> _Assigned task_:
Find the count of lines in the material below that include the word "merging". State nothing but that number.
═════ Supplied records
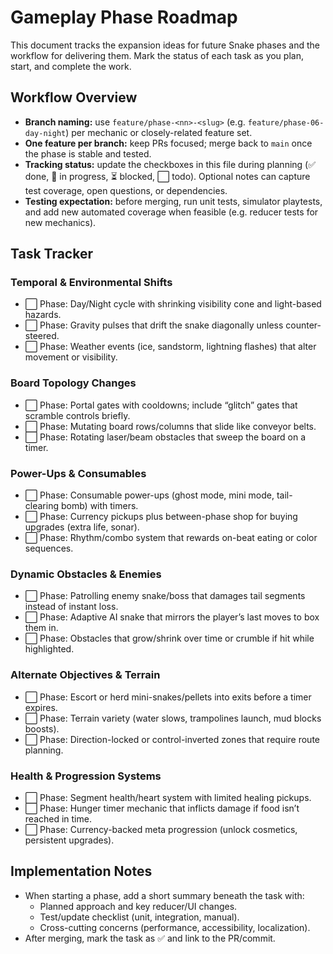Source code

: # Gameplay Phase Roadmap

This document tracks the expansion ideas for future Snake phases and the workflow for delivering them. Mark the status of each task as you plan, start, and complete the work.

## Workflow Overview
- **Branch naming:** use `feature/phase-<nn>-<slug>` (e.g. `feature/phase-06-day-night`) per mechanic or closely-related feature set.
- **One feature per branch:** keep PRs focused; merge back to `main` once the phase is stable and tested.
- **Tracking status:** update the checkboxes in this file during planning (✅ done, 🚧 in progress, ⏳ blocked, ⬜ todo). Optional notes can capture test coverage, open questions, or dependencies.
- **Testing expectation:** before merging, run unit tests, simulator playtests, and add new automated coverage when feasible (e.g. reducer tests for new mechanics).

## Task Tracker

### Temporal & Environmental Shifts
- ⬜ Phase: Day/Night cycle with shrinking visibility cone and light-based hazards.
- ⬜ Phase: Gravity pulses that drift the snake diagonally unless counter-steered.
- ⬜ Phase: Weather events (ice, sandstorm, lightning flashes) that alter movement or visibility.

### Board Topology Changes
- ⬜ Phase: Portal gates with cooldowns; include “glitch” gates that scramble controls briefly.
- ⬜ Phase: Mutating board rows/columns that slide like conveyor belts.
- ⬜ Phase: Rotating laser/beam obstacles that sweep the board on a timer.

### Power-Ups & Consumables
- ⬜ Phase: Consumable power-ups (ghost mode, mini mode, tail-clearing bomb) with timers.
- ⬜ Phase: Currency pickups plus between-phase shop for buying upgrades (extra life, sonar).
- ⬜ Phase: Rhythm/combo system that rewards on-beat eating or color sequences.

### Dynamic Obstacles & Enemies
- ⬜ Phase: Patrolling enemy snake/boss that damages tail segments instead of instant loss.
- ⬜ Phase: Adaptive AI snake that mirrors the player’s last moves to box them in.
- ⬜ Phase: Obstacles that grow/shrink over time or crumble if hit while highlighted.

### Alternate Objectives & Terrain
- ⬜ Phase: Escort or herd mini-snakes/pellets into exits before a timer expires.
- ⬜ Phase: Terrain variety (water slows, trampolines launch, mud blocks boosts).
- ⬜ Phase: Direction-locked or control-inverted zones that require route planning.

### Health & Progression Systems
- ⬜ Phase: Segment health/heart system with limited healing pickups.
- ⬜ Phase: Hunger timer mechanic that inflicts damage if food isn’t reached in time.
- ⬜ Phase: Currency-backed meta progression (unlock cosmetics, persistent upgrades).

## Implementation Notes
- When starting a phase, add a short summary beneath the task with:
  - Planned approach and key reducer/UI changes.
  - Test/update checklist (unit, integration, manual).
  - Cross-cutting concerns (performance, accessibility, localization).
- After merging, mark the task as ✅ and link to the PR/commit.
══════════
> _Task solution_:
2